== Task instructions ==
Only the lines of the data holding the string "distribution" need to be returned.

== Provided records ==
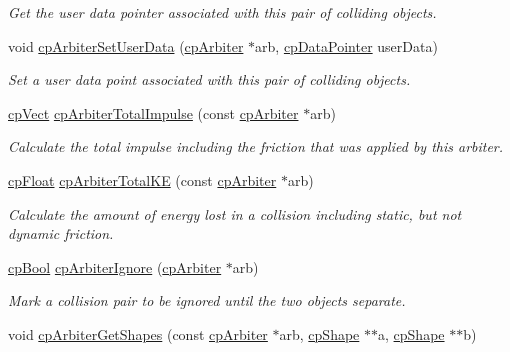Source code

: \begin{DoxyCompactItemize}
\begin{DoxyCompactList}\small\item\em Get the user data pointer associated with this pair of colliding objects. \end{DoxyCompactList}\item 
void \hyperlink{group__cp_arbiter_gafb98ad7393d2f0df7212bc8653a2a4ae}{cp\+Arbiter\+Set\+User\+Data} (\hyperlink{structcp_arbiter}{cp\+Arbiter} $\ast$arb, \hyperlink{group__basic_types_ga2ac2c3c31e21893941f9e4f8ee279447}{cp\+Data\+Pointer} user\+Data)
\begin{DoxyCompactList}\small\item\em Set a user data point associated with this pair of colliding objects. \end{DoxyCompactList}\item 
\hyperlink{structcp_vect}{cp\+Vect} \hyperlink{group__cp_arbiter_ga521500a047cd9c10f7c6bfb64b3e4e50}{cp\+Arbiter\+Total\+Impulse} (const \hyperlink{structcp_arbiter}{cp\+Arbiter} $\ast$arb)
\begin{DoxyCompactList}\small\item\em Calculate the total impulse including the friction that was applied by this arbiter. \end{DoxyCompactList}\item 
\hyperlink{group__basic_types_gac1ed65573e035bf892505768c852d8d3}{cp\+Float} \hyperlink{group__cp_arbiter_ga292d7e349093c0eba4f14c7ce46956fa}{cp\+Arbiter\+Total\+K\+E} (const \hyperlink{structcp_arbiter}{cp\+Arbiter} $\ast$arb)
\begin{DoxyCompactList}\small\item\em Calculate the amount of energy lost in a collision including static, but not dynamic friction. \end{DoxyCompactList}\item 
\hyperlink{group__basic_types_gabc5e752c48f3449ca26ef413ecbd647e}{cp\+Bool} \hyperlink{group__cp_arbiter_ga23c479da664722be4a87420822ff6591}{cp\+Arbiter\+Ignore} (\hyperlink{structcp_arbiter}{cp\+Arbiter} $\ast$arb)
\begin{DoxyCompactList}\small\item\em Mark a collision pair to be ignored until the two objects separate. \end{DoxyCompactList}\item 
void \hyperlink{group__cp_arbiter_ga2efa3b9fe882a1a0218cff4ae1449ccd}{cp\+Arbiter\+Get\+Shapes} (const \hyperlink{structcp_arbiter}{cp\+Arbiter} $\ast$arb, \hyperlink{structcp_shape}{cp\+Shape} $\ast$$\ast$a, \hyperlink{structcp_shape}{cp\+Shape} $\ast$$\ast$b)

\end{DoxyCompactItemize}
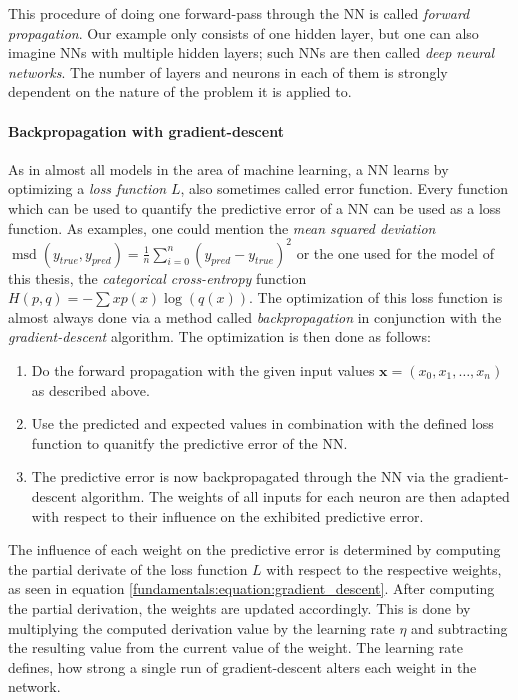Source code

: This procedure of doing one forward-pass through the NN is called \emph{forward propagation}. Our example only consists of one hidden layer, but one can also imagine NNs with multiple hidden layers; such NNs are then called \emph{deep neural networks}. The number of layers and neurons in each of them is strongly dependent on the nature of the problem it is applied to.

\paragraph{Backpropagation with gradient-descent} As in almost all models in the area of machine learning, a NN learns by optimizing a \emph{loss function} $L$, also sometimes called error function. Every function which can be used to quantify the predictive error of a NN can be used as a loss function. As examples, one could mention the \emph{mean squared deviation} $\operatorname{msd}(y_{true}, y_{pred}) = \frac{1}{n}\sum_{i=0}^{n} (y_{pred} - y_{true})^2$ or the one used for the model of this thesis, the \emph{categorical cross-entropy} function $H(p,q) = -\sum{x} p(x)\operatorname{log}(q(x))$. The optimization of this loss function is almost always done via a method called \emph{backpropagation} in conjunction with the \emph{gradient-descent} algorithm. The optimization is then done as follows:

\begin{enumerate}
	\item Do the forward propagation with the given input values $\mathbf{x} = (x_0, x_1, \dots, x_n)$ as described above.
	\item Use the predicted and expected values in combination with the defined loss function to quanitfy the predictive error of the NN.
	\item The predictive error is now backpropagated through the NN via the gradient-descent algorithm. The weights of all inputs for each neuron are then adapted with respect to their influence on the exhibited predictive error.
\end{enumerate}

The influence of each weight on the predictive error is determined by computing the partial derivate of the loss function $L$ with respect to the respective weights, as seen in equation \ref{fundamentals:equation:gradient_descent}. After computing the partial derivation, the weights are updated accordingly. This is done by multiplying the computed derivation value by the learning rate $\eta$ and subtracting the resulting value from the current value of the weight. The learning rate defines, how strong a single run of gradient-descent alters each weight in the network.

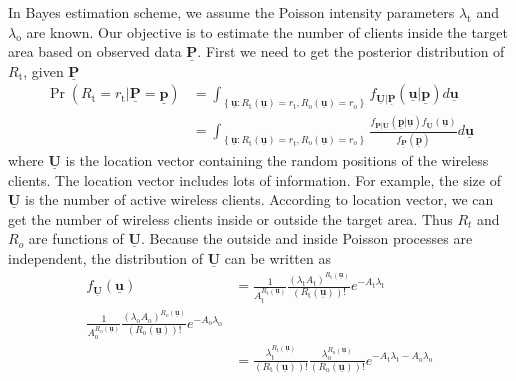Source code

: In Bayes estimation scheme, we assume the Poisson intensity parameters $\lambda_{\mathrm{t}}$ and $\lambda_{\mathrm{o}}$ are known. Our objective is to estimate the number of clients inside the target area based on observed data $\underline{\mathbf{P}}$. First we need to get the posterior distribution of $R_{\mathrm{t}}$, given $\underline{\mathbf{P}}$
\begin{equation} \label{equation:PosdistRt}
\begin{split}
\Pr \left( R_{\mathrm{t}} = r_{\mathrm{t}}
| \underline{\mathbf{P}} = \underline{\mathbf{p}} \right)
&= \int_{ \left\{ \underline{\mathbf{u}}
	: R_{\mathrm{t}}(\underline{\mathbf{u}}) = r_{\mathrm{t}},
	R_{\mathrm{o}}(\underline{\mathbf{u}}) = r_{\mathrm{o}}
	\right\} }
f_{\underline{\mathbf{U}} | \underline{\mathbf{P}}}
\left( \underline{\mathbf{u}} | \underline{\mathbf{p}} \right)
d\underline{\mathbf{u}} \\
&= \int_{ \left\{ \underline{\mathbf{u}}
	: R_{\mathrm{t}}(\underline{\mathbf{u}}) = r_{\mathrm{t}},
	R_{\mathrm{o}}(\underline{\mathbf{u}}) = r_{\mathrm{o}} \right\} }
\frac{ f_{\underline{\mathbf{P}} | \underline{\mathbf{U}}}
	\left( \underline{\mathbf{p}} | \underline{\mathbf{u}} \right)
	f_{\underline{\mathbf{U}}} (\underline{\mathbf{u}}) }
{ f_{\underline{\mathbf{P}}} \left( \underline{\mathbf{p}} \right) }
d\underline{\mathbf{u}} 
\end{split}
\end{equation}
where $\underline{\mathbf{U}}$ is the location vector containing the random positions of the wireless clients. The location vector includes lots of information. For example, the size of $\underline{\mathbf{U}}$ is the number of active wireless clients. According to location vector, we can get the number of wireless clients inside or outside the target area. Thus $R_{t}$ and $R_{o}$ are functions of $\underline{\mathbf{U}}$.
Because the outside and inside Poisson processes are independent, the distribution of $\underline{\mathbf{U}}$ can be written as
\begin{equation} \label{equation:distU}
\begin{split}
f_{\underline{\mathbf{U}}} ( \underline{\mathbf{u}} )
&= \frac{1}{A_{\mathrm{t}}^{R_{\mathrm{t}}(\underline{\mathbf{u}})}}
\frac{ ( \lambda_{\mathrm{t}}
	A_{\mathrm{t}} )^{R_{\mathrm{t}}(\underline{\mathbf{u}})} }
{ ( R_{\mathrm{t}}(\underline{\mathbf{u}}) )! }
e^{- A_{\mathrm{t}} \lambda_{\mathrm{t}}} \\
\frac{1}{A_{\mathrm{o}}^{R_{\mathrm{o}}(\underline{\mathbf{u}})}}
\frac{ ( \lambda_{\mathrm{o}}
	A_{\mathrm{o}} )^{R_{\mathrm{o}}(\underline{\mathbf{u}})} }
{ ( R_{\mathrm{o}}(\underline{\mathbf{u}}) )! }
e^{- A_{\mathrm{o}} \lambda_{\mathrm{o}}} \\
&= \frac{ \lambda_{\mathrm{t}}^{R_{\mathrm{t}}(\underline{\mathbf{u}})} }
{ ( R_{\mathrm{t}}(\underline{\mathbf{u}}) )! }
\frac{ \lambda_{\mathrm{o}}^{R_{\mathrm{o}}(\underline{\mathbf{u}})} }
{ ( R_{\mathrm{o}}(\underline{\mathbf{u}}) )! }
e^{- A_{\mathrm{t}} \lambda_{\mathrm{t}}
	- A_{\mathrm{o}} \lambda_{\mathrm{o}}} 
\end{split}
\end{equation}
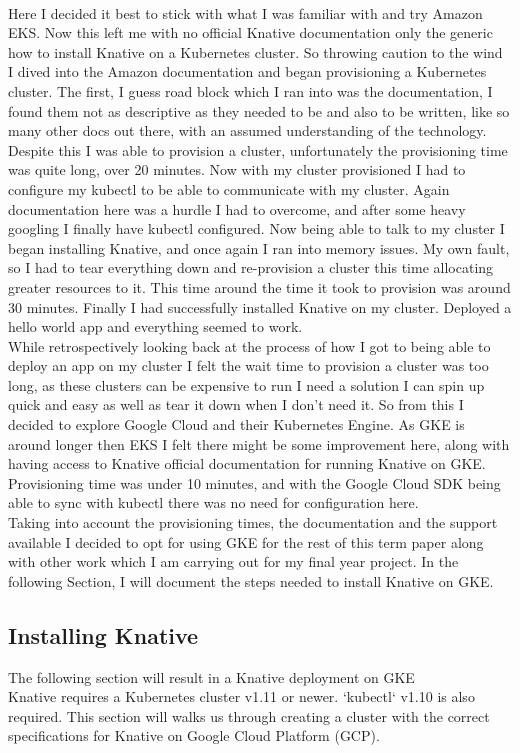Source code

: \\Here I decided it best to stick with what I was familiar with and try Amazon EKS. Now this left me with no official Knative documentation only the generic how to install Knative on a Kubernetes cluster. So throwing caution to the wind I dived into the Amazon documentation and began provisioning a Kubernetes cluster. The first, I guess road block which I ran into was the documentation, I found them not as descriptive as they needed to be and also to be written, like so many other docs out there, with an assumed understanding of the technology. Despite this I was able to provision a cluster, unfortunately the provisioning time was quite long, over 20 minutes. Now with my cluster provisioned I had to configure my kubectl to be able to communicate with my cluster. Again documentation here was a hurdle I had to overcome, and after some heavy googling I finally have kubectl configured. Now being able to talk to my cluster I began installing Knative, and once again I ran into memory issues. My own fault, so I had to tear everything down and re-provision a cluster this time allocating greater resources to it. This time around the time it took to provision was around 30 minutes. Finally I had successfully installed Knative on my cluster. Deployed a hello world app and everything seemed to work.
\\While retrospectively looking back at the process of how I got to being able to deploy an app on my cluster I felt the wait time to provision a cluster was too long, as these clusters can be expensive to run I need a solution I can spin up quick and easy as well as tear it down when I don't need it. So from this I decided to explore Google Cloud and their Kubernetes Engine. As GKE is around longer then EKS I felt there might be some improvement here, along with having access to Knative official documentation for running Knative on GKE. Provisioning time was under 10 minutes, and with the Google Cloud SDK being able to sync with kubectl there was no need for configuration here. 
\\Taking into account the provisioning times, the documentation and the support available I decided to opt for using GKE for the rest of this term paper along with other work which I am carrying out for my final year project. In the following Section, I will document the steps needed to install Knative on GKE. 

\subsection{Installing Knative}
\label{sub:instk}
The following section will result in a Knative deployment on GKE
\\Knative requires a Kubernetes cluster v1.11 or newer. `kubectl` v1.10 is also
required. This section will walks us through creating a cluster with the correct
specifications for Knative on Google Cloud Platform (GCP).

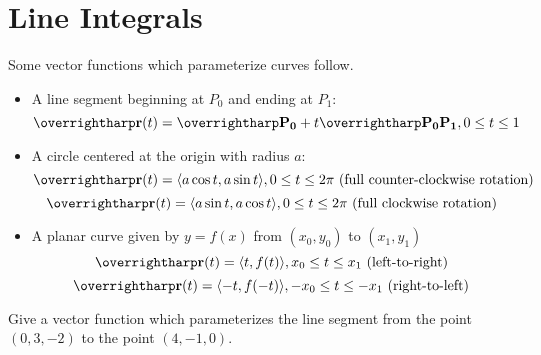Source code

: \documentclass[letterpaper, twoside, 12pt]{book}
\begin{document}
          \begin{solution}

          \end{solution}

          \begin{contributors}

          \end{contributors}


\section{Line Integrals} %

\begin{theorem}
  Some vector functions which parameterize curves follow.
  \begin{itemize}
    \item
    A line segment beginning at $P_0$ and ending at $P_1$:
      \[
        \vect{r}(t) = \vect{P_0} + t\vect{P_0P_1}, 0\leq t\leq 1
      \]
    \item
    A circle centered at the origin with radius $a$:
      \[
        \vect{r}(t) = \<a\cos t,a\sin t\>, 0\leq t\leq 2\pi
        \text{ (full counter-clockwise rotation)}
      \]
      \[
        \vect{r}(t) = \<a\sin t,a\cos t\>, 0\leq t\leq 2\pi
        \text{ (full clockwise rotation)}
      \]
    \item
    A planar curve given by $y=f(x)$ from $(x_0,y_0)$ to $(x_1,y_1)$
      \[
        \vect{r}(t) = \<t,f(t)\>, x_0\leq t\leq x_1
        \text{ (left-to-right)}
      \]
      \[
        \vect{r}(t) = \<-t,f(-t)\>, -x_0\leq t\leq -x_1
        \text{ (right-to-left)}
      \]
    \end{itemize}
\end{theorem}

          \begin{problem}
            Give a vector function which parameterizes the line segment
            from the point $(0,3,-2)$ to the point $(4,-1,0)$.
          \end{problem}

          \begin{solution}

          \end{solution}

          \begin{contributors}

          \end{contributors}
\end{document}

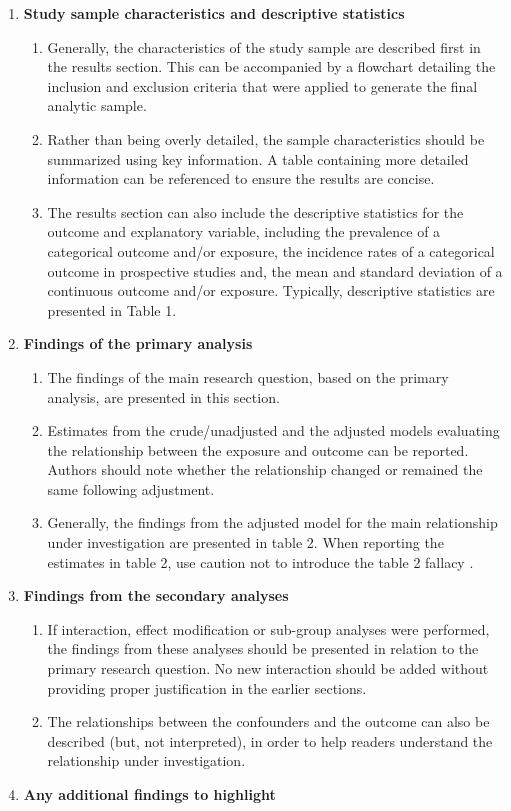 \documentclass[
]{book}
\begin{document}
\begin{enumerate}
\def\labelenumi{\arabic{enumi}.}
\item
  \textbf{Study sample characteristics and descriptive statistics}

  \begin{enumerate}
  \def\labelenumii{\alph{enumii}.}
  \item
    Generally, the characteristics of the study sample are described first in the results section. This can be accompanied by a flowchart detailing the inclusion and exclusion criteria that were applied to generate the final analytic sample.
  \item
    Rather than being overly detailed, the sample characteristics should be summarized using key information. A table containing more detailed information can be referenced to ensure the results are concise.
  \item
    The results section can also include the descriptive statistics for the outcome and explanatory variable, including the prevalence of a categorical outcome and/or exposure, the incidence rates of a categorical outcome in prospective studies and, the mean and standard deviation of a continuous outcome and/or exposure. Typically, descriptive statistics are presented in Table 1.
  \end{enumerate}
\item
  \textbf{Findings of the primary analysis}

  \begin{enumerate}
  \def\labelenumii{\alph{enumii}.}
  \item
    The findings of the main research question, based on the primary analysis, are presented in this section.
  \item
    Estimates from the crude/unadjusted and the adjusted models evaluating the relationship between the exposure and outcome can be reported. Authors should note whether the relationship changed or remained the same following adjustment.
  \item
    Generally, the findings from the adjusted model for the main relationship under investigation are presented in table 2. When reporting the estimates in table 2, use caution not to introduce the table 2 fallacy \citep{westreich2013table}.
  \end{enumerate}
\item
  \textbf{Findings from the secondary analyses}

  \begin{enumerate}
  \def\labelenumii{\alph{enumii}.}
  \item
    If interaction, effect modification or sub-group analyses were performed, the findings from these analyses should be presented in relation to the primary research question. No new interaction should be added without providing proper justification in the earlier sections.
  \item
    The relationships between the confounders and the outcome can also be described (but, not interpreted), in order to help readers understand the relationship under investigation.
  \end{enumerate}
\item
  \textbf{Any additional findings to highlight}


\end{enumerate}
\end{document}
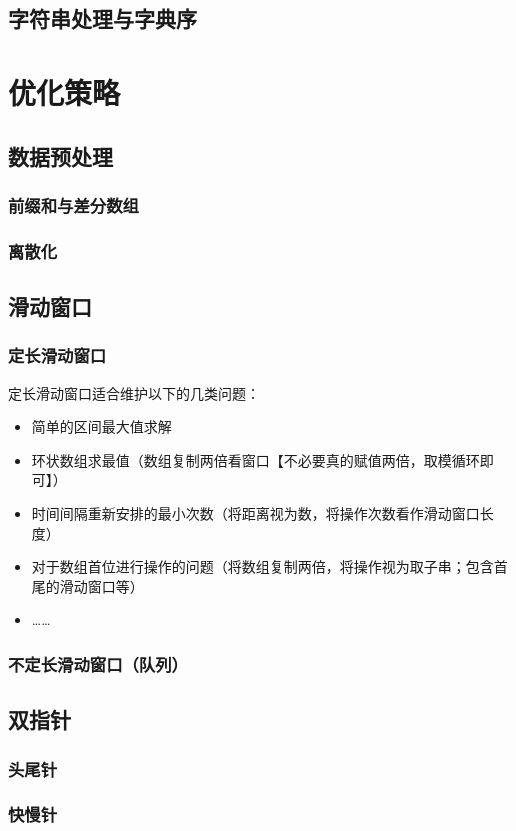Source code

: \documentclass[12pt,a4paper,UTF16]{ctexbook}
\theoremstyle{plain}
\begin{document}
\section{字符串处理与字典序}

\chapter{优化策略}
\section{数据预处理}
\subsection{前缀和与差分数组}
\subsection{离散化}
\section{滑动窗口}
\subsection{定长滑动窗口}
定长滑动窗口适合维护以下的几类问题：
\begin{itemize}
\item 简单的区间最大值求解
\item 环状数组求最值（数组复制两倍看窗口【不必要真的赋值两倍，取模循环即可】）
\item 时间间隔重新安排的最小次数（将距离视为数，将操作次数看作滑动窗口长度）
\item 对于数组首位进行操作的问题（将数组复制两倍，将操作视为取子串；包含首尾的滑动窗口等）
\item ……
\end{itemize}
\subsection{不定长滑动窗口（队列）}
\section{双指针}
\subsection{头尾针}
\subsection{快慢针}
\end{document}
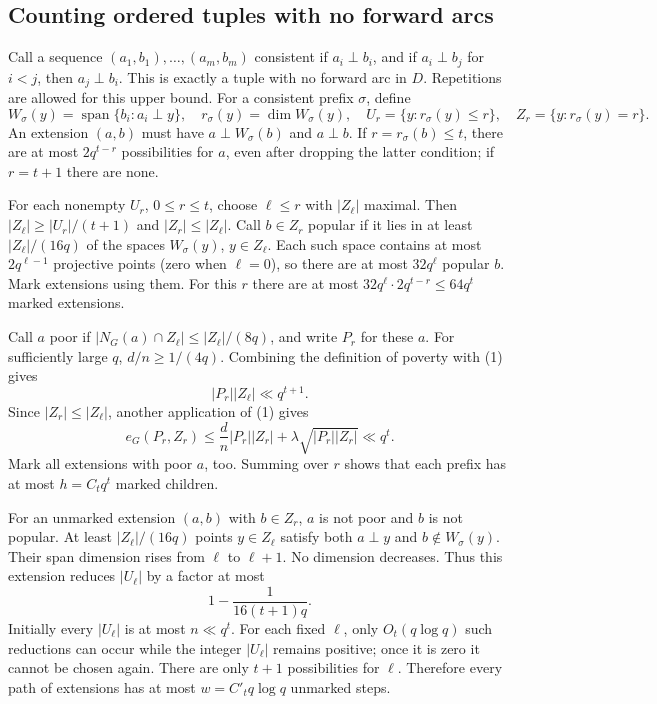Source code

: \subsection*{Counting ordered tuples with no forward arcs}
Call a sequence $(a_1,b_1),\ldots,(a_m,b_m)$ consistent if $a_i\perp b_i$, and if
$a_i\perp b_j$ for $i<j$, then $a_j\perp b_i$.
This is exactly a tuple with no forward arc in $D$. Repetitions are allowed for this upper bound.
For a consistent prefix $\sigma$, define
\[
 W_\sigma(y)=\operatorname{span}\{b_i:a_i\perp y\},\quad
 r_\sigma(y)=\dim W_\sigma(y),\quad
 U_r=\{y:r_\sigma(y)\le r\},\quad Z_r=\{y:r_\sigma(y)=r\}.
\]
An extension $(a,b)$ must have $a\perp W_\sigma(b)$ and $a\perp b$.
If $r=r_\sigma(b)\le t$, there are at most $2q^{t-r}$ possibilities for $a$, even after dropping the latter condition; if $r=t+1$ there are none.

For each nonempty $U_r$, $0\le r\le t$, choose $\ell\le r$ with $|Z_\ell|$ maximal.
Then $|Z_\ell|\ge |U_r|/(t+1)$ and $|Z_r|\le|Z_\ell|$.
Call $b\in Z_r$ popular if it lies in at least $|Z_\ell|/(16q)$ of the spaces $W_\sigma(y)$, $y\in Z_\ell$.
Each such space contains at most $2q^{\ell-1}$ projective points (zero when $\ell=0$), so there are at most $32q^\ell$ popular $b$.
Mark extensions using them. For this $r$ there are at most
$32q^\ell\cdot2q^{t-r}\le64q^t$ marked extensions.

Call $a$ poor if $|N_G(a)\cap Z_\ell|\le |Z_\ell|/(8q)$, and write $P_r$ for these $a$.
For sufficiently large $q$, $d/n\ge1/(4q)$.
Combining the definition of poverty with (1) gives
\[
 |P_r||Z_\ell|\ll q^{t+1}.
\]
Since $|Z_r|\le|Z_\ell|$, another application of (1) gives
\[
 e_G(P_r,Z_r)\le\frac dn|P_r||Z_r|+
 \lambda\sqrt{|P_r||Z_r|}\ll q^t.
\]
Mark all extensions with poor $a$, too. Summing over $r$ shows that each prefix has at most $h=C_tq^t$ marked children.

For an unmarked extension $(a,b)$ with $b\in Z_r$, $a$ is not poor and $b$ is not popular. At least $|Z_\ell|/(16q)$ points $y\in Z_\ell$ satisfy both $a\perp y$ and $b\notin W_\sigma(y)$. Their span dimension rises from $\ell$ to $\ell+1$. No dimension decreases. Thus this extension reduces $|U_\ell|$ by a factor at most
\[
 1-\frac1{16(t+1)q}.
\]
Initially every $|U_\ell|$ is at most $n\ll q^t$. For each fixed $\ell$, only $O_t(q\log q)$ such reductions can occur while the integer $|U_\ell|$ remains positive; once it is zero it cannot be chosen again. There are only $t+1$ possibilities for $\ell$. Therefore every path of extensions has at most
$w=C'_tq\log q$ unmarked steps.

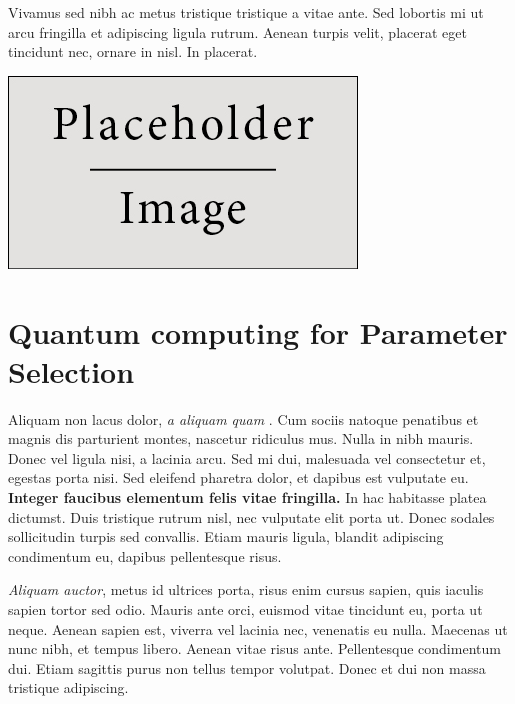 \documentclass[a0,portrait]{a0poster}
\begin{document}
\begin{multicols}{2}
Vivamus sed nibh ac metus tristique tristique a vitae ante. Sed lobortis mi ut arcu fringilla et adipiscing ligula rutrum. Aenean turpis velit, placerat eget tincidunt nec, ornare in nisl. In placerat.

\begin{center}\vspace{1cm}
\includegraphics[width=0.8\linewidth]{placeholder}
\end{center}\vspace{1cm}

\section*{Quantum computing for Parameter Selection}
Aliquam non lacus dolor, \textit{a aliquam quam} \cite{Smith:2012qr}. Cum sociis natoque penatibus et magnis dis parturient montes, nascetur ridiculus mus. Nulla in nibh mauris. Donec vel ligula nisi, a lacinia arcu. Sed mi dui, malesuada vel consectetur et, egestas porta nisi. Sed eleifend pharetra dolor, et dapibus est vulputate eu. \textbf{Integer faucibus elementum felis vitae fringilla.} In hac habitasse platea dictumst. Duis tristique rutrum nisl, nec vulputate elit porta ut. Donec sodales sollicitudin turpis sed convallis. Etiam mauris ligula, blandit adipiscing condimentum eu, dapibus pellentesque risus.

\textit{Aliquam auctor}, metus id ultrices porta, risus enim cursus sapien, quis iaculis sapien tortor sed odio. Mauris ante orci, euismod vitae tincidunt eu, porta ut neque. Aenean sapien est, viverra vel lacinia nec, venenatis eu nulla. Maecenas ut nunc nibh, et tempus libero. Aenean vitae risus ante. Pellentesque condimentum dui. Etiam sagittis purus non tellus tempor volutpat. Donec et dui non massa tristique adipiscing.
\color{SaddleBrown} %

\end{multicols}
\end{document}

== Answer space ==
: In Bayes estimation scheme, we assume the Poisson intensity parameters $\lambda_{\mathrm{t}}$ and $\lambda_{\mathrm{o}}$ are known. Our objective is to estimate the number of clients inside the target area based on observed data $\underline{\mathbf{P}}$. First we need to get the posterior distribution of $R_{\mathrm{t}}$, given $\underline{\mathbf{P}}$
Because the outside and inside Poisson processes are independent, the distribution of $\underline{\mathbf{U}}$ can be written as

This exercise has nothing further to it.